Kansas now gets the (admittedly dubious) honor of hosting College GameDay, ESPN’s college football pregame show. For those who haven’t had the misfortune, GameDay is a little bit like the tail end of a three-hour social media binge crossed with a B-grade circus, topped with a heaping spoonful of corporate egocentrism. Played as basically a three-hour commercial for a product that everyone watching the thing was going to partake in anyway, GameDay serves little purpose outside of ESPN tooting its own horn. It surely doesn’t excite college football fans for the days games any more than they already were, and mostly gives its core cast a platform to bloviate. (DID YOU KNOW Desmond Howard won the Heisman? DID YOU? Let’s remind everyone again, shall we?) On the rare occasion one of the personalities at the show’s heart makes a salient point, it’s already been covered to death by sportswriters, bloggers, Twitter, or ESPN’s suite of other shows and podcasts. Nothing new is ever said on College GameDay, if anything is ever really said at all. I’ll confess I used to be a somewhat avid GameDay watcher in my younger and more vulnerable years, but once the shtick wore off, I decided that sleeping in on Saturday mornings was generally a better use of my time. The show is simultaneously too staged to be taken as authentic, and too goofy to be taken seriously. It tries in vain to replicate the mayhem of a college football Saturday as an appetizer to the meat of the day’s several main courses of games.

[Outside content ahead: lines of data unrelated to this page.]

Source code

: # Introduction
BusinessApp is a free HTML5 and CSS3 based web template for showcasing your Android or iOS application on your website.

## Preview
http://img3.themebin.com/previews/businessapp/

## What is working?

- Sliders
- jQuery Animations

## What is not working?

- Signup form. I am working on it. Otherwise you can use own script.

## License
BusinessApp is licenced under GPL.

But you can’t script college football mayhem. It must happen naturally, like the worst power program in the country suddenly starting 5-0. That’s the good stuff right there, not whatever over-produced pablem that will come out during the show to celebrate it.

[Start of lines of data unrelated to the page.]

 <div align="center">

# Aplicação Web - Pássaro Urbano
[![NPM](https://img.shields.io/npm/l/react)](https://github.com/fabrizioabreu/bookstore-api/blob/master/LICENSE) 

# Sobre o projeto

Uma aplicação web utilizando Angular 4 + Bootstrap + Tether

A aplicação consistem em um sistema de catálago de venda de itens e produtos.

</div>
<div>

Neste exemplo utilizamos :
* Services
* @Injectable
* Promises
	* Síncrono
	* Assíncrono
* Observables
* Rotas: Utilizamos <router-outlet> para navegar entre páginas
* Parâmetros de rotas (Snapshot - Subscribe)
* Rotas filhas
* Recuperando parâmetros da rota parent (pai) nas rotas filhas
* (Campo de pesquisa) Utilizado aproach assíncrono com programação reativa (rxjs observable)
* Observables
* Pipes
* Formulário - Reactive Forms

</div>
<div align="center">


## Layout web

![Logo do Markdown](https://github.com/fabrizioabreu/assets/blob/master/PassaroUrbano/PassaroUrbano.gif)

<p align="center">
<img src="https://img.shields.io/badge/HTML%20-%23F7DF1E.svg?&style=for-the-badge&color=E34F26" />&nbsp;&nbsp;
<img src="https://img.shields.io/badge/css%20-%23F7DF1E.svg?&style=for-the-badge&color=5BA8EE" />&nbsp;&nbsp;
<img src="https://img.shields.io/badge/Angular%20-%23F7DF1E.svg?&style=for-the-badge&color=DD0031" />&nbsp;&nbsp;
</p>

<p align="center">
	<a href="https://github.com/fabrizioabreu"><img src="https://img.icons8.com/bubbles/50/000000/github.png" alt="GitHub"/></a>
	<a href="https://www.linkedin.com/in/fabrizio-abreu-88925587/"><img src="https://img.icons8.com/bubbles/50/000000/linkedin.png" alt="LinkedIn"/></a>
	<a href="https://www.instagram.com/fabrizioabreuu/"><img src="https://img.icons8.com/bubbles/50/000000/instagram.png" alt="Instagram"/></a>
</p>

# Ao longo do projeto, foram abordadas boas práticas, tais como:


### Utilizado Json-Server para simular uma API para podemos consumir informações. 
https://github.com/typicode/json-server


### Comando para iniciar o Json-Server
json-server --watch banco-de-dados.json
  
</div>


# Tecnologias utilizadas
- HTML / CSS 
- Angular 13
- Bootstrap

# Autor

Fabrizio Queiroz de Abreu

The only redeeming thing about GameDay is that it showcases the host institution. This isn’t particularly exciting when it goes to a place like Alabama or Ohio State, but when it travels to a place off the beaten football path, the host campus often goes wild. For years, Washington State fans openly campaigned for a visit, before finally getting one. There wasn’t enough Fireball in the town of Pullman. Just a week ago, they went to Appalachian State, one of the best non-power teams this century and victors in the greatest college football upset of all time. They went nuts. It’s exciting for universities, especially one that don’t have widely known academic or athletic brands, to get a three hour national showcase. And now it’s Kansas’ turn. Kansas has never hosted GameDay before, because Kansas football has never justified it. Now they have. Gonna be a heck of a show.

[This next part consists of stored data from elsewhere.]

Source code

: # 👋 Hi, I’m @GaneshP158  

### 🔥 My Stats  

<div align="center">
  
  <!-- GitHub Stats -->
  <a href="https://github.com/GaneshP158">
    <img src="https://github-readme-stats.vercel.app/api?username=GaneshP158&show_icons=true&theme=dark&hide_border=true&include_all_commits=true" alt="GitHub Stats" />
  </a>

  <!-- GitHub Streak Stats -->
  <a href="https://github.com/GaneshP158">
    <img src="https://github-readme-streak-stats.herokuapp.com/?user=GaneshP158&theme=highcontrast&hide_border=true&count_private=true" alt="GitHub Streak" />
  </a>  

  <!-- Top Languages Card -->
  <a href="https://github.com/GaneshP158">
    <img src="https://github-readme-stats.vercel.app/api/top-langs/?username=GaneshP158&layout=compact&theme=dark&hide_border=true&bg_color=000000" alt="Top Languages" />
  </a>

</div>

So long live Kansas football. In a year where Kansas is closer to bowl eligibility to Notre Dame, college football reminds us that anything is possible, and appreciating the unlikely is always worthwhile. And if Kansas can start 5-0, surely Notre Dame can rally from its shaky start to win a respectable number of games this year. Right?
Have a cheeseburger while we look towards a brighter future.